A trio of brothers who for years have confounded Minnesota lawmakers with their die-hard views on gun rights have emerged at the center of a national network behind a series of protests against state shutdown orders to combat the COVID-19 pandemic.
The brothers Aaron, Ben and Christopher Dorr, with roots in Minnesota and Iowa, have helped promote protests stretching from New York to Minnesota, where about 800 demonstrators urged on by President Donald Trump rallied outside the governor's residence in St. Paul on Friday.
Recent protests across the country have varied in size from a few dozen in some states to rallies of several thousand in Michigan and Washington state. The Dorrs have not been connected to all of them.

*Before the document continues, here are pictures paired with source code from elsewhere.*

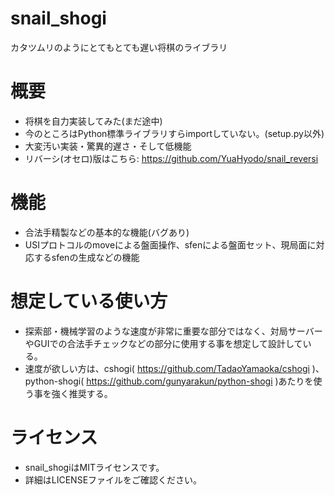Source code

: # snail_shogi
カタツムリのようにとてもとても遅い将棋のライブラリ

# 概要
- 将棋を自力実装してみた(まだ途中)
- 今のところはPython標準ライブラリすらimportしていない。(setup.py以外)
- 大変汚い実装・驚異的遅さ・そして低機能
- リバーシ(オセロ)版はこちら: https://github.com/YuaHyodo/snail_reversi

# 機能
- 合法手精製などの基本的な機能(バグあり)
- USIプロトコルのmoveによる盤面操作、sfenによる盤面セット、現局面に対応するsfenの生成などの機能

# 想定している使い方
- 探索部・機械学習のような速度が非常に重要な部分ではなく、対局サーバーやGUIでの合法手チェックなどの部分に使用する事を想定して設計している。
- 速度が欲しい方は、cshogi( https://github.com/TadaoYamaoka/cshogi )、
python-shogi( https://github.com/gunyarakun/python-shogi )あたりを使う事を強く推奨する。

# ライセンス
- snail_shogiはMITライセンスです。
- 詳細はLICENSEファイルをご確認ください。
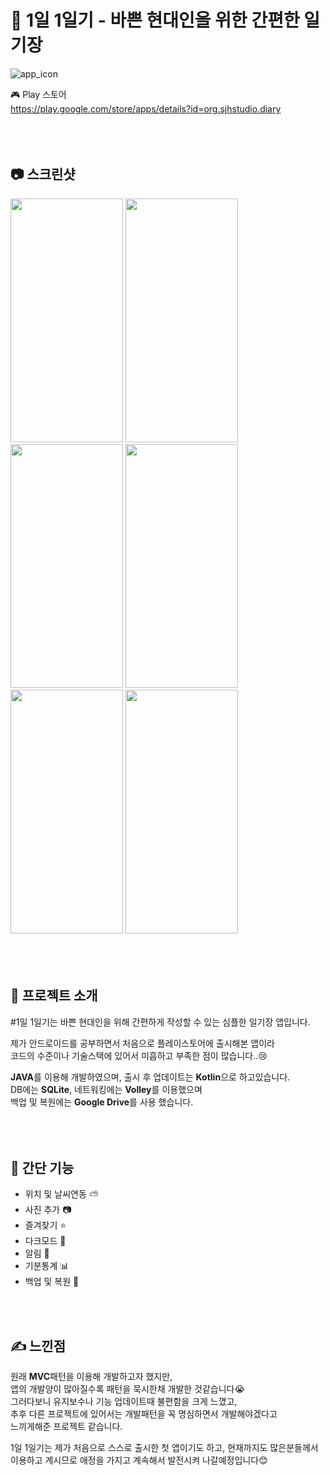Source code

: # 📖 1일 1일기 - 바쁜 현대인을 위한 간편한 일기장
![app_icon](https://user-images.githubusercontent.com/79048895/159389254-d84a5c96-8edc-4aec-bc12-53d5e0dba38b.png)

🎮 Play 스토어  
https://play.google.com/store/apps/details?id=org.sjhstudio.diary  
<br>
<br>
<br>
## 📷 스크린샷
<img src="https://user-images.githubusercontent.com/79048895/159394393-4694e72c-0a69-4fd0-b2b6-d6a5ff66a018.jpeg" width="180" height="390" /> <img src="https://user-images.githubusercontent.com/79048895/159394546-f24af17c-96d5-431e-b506-dfbca5ef0121.jpeg" width="180" height="390" /> <img src="https://user-images.githubusercontent.com/79048895/159394553-7f532a79-2eee-48e8-a97b-7bce5d0ff51f.jpeg" width="180" height="390" /> <img src="https://user-images.githubusercontent.com/79048895/159394564-6a247d3f-cd7f-4a58-8133-6d7b073b101e.jpeg" width="180" height="390" /> <img src="https://user-images.githubusercontent.com/79048895/159394569-700a7d9e-26db-43ed-9aab-add85289cf78.jpeg" width="180" height="390" /> <img src="https://user-images.githubusercontent.com/79048895/159394576-91284790-a57d-4047-8086-631c0a4dc1a5.jpeg" width="180" height="390" />    
<br>
<br>
<br>
## 📝 프로젝트 소개
#1일 1일기는 바쁜 현대인을 위해 간편하게 작성할 수 있는 심플한 일기장 앱입니다.  

제가 안드로이드를 공부하면서 처음으로 플레이스토어에 출시해본 앱이라  
코드의 수준이나 기술스택에 있어서 미흡하고 부족한 점이 많습니다..😢  

**JAVA**를 이용해 개발하였으며, 출시 후 업데이트는 **Kotlin**으로 하고있습니다.  
DB에는 **SQLite**, 네트워킹에는 **Volley**를 이용했으며  
백업 및 복원에는 **Google Drive**를 사용 했습니다.    
<br>
<br>
<br>
## 📢 간단 기능
- 위치 및 날씨연동 ⛅
- 사진 추가 📷
- 즐겨찾기 ⭐
- 다크모드 🌃
- 알림 🔔
- 기분통계 📊
- 백업 및 복원 💾
<br>
<br>

## ✍ 느낀점
원래 **MVC**패턴을 이용해 개발하고자 했지만,  
앱의 개발양이 많아질수록 패턴을 묵시한채 개발한 것같습니다😭  
그러다보니 유지보수나 기능 업데이트때 불편함을 크게 느꼈고,  
추후 다른 프로젝트에 있어서는 개발패턴을 꼭 명심하면서 개발해야겠다고  
느끼게해준 프로젝트 같습니다.

1일 1일기는 제가 처음으로 스스로 출시한 첫 앱이기도 하고, 현재까지도 많은분들께서    
이용하고 계시므로 애정을 가지고 계속해서 발전시켜 나갈예정입니다😊

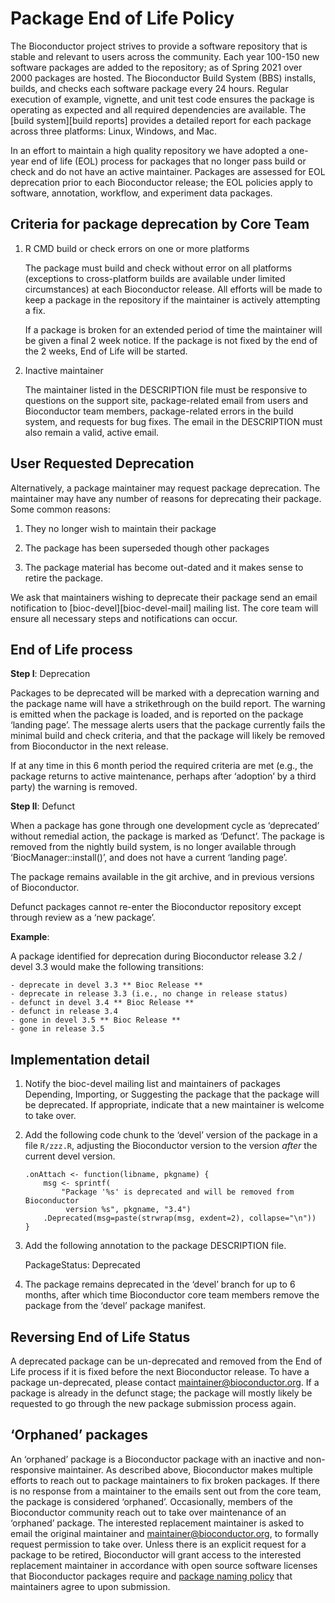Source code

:# Package End of Life Policy

The Bioconductor project strives to provide a software repository that is stable and relevant to users across the community. Each year 100-150 new software packages are added to the repository; as of Spring 2021 over 2000 packages are hosted. The Bioconductor Build System (BBS) installs, builds, and checks each software package every 24 hours. Regular execution of example, vignette, and unit test code ensures the package is operating as expected and all required dependencies are available. The \[build system\]\[build reports\] provides a detailed report for each package across three platforms: Linux, Windows, and Mac.

In an effort to maintain a high quality repository we have adopted a one-year end of life (EOL) process for packages that no longer pass build or check and do not have an active maintainer. Packages are assessed for EOL deprecation prior to each Bioconductor release; the EOL policies apply to software, annotation, workflow, and experiment data packages.

## Criteria for package deprecation by Core Team

1.  R CMD build or check errors on one or more platforms

    The package must build and check without error on all platforms (exceptions to cross-platform builds are available under limited circumstances) at each Bioconductor release. All efforts will be made to keep a package in the repository if the maintainer is actively attempting a fix.

    If a package is broken for an extended period of time the maintainer will be given a final 2 week notice. If the package is not fixed by the end of the 2 weeks, End of Life will be started.

2.  Inactive maintainer

    The maintainer listed in the DESCRIPTION file must be responsive to questions on the support site, package-related email from users and Bioconductor team members, package-related errors in the build system, and requests for bug fixes. The email in the DESCRIPTION must also remain a valid, active email.

## User Requested Deprecation

Alternatively, a package maintainer may request package deprecation. The maintainer may have any number of reasons for deprecating their package. Some common reasons:

1.  They no longer wish to maintain their package

2.  The package has been superseded though other packages

3.  The package material has become out-dated and it makes sense to retire the package.

We ask that maintainers wishing to deprecate their package send an email notification to \[bioc-devel\]\[bioc-devel-mail\] mailing list. The core team will ensure all necessary steps and notifications can occur.

## End of Life process

**Step I**: Deprecation

Packages to be deprecated will be marked with a deprecation warning and the package name will have a strikethrough on the build report. The warning is emitted when the package is loaded, and is reported on the package ‘landing page’. The message alerts users that the package currently fails the minimal build and check criteria, and that the package will likely be removed from Bioconductor in the next release.

If at any time in this 6 month period the required criteria are met (e.g., the package returns to active maintenance, perhaps after ‘adoption’ by a third party) the warning is removed.

**Step II**: Defunct

When a package has gone through one development cycle as ‘deprecated’ without remedial action, the package is marked as ‘Defunct’. The package is removed from the nightly build system, is no longer available through ‘BiocManager::install()’, and does not have a current ‘landing page’.

The package remains available in the git archive, and in previous versions of Bioconductor.

Defunct packages cannot re-enter the Bioconductor repository except through review as a ‘new package’.

**Example**:

A package identified for deprecation during Bioconductor release 3.2 / devel 3.3 would make the following transitions:

    - deprecate in devel 3.3 ** Bioc Release **
    - deprecate in release 3.3 (i.e., no change in release status)
    - defunct in devel 3.4 ** Bioc Release **
    - defunct in release 3.4
    - gone in devel 3.5 ** Bioc Release **
    - gone in release 3.5

## Implementation detail

1.  Notify the bioc-devel mailing list and maintainers of packages Depending, Importing, or Suggesting the package that the package will be deprecated. If appropriate, indicate that a new maintainer is welcome to take over.

2.  Add the following code chunk to the ‘devel’ version of the package in a file `R/zzz.R`, adjusting the Bioconductor version to the version *after* the current devel version.
   
        .onAttach <- function(libname, pkgname) {
            msg <- sprintf(
                "Package '%s' is deprecated and will be removed from Bioconductor
                 version %s", pkgname, "3.4")
            .Deprecated(msg=paste(strwrap(msg, exdent=2), collapse="\n"))
        }

3.  Add the following annotation to the package DESCRIPTION file.

    PackageStatus: Deprecated

4.  The package remains deprecated in the ‘devel’ branch for up to 6 months, after which time Bioconductor core team members remove the package from the ‘devel’ package manifest.

## Reversing End of Life Status

A deprecated package can be un-deprecated and removed from the End of Life process if it is fixed before the next Bioconductor release. To have a package un-deprecated, please contact <maintainer@bioconductor.org>. If a package is already in the defunct stage; the package will mostly likely be requested to go through the new package submission process again.

## ‘Orphaned’ packages

An ‘orphaned’ package is a Bioconductor package with an inactive and non-responsive maintainer. As described above, Bioconductor makes multiple efforts to reach out to package maintainers to fix broken packages. If there is no response from a maintainer to the emails sent out from the core team, the package is considered ‘orphaned’. Occasionally, members of the Bioconductor community reach out to take over maintenance of an ‘orphaned’ package. The interested replacement maintainer is asked to email the original maintainer and <maintainer@bioconductor.org>, to formally request permission to take over. Unless there is an explicit request for a package to be retired, Bioconductor will grant access to the interested replacement maintainer in accordance with open source software licenses that Bioconductor packages require and [package naming policy](#naming) that maintainers agree to upon submission.
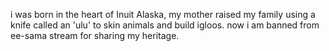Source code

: i was born in the heart of Inuit Alaska, my mother raised my family using a knife called an 'ulu' to skin animals and build igloos. now i am banned from ee-sama stream for sharing my heritage.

But the family has been linked to a host of Facebook groups in Minnesota, Wisconsin, Ohio and other states that have tallied more than 200,000 followers. Some of the Facebook pages and websites affiliated with the Minnesota protest redirect to pages for groups like Minnesota Gun Rights and sister organizations. That is one of more than a dozen groups operated by the Dorr brothers, who are asking shutdown opponents to join their gun groups and donate up to $1,000 to show support.
"I'm the gun guy and I'm, well, I'm the quarantine guy," said Ben Dorr, political director of Minnesota Gun Rights, in a video of the protest against Minnesota Gov. Tim Walz. "We want our freedom, we want our rights, we want our country back. We want our state back. We want it opened up and we are here to fight for it."
The Dorrs' work setting up protests and Facebook groups largely in states led by Democratic governors reflect an effort to portray their movement as grass-roots and organic. Yet recent polling suggests that a majority of Republicans and Democrats alike support social distancing and stay-at-home measures to mitigate the spread of a virus that has so far killed 200 people in Minnesota and nearly 50,000 nationwide.
Though private, their Facebook groups are replete with examples of inaccurate and misleading information about the coronavirus, including posts predicting the government will force people to get vaccinations and videos saying health officials are intentionally inflating death numbers associated with the virus.
Ben Dorr declined an interview for this article, responding instead with an e-mail accusing the Star Tribune of advocating for "socialist policies of destruction" and treating "great Americans with derision."